The Emerald Ash Borer (EAB) is an ash tree-killing insect from Asia that was unintentionally introduced to southeastern Michigan several years ago. In February of 2003, it was first found feeding on ash trees in northwest Ohio. EAB affects all species of native ash found in Ohio. EAB larvae feed on the living portion of the tree, directly beneath the bark. This eating habit restricts the trees ability to move essential water and nutrients throughout. In three to five years, even the healthiest tree is unable to survive this attack.
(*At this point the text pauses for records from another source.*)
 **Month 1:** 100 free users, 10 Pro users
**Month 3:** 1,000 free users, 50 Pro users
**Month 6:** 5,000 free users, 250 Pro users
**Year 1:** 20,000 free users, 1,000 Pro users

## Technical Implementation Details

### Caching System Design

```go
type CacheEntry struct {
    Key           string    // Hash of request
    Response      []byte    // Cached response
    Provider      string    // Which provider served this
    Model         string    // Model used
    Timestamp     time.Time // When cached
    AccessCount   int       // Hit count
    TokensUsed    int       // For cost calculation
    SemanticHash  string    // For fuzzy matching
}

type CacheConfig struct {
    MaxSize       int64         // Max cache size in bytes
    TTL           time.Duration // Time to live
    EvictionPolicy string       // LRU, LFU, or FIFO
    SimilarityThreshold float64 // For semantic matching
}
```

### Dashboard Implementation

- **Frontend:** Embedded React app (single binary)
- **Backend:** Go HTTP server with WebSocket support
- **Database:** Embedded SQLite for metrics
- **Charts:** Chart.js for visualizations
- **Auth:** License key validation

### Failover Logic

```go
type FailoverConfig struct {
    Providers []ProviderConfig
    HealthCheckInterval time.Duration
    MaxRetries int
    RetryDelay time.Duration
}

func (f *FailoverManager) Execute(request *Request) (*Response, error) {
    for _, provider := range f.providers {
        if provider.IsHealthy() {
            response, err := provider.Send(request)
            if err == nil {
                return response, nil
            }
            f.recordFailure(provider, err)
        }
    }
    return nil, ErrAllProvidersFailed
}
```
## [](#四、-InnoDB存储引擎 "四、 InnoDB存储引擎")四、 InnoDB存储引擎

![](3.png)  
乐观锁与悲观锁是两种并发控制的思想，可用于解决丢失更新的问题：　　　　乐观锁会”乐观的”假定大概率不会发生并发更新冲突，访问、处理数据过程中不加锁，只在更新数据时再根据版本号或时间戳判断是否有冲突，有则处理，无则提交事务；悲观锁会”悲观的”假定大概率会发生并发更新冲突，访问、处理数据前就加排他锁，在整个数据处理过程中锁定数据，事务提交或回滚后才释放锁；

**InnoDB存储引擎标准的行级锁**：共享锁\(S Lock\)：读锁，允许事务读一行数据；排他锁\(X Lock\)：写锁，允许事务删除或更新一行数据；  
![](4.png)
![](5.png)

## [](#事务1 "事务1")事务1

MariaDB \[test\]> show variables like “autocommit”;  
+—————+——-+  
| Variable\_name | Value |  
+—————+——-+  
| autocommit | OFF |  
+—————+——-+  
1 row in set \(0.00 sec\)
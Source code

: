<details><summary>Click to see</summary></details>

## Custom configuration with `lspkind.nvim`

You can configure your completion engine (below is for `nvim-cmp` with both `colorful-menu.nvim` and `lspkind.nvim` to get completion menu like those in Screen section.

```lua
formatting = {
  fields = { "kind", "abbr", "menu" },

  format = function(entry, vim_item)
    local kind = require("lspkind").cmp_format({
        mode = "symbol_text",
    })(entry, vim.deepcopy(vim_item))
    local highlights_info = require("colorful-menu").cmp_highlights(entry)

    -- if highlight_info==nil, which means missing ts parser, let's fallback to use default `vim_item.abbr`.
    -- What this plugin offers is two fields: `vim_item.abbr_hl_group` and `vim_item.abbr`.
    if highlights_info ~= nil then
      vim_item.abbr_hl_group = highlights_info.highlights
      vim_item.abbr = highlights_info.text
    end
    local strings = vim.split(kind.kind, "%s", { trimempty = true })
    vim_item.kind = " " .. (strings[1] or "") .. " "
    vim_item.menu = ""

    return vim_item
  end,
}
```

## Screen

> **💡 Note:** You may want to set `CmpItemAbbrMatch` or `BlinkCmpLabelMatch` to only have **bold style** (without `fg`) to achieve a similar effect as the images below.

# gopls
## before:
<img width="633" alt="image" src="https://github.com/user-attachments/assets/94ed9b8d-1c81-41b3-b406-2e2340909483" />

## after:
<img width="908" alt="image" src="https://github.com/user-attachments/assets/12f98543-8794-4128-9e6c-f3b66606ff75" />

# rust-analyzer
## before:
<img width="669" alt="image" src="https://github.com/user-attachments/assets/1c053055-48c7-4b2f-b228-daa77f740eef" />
This pest can be difficult to identify because the symptoms infested ash trees exhibit are much like the symptoms of a native ash borers. The main symptoms of an EAB infested tree are branch die back, sprouting around the base of the tree, and unusual woodpecker activity. While the symptoms of EAB are like native ash borers the signs are very unique. The main signs are 1/8-inch, D-shaped exit holes and if the bark is peeled back, a serpentine pattern packed with sawdust will be seen.
In Ohio, EAB is currently found in Auglaize, Delaware, Defiance, Erie, Franklin, Fulton, Hancock, Henry, Huron, Lorain, Lucas, Miami, Ottawa, Sandusky, Williams, Wood and Wyandot Counties. The Ohio Department of Agriculture (ODA) has issued quarantines in portions of all of these counties, which restricts the movement of all ash logs, nursery stock, branches, chips, and all non-coniferous firewood out of the areas. ODA is focused on containing and slowing the spread of the pest through survey and regulation, and will only attempt eradication of outlier infestations.
The impact of EAB is being felt both environmentally and economically. Approximately one in every ten trees in Ohio is an ash, and is a very important part of the forest type ash-elm-cottonwood, which covers parts of northwest Ohio. The loss of this species will create a large void in an already fragile ecosystem.
The potential economic impact of EAB to Ohio citizens over the next ten years could possibly reach $3 billion. This amount includes the estimated impact on property owners having to remove damaged/dead trees from their yards (about $1 billion), and from the loss of ash as a managed species for Ohio’s forest industry (about $2 billion). That figure does not include the incalculable value of ash as an important ecological component of Ohio’s diverse hardwood forest.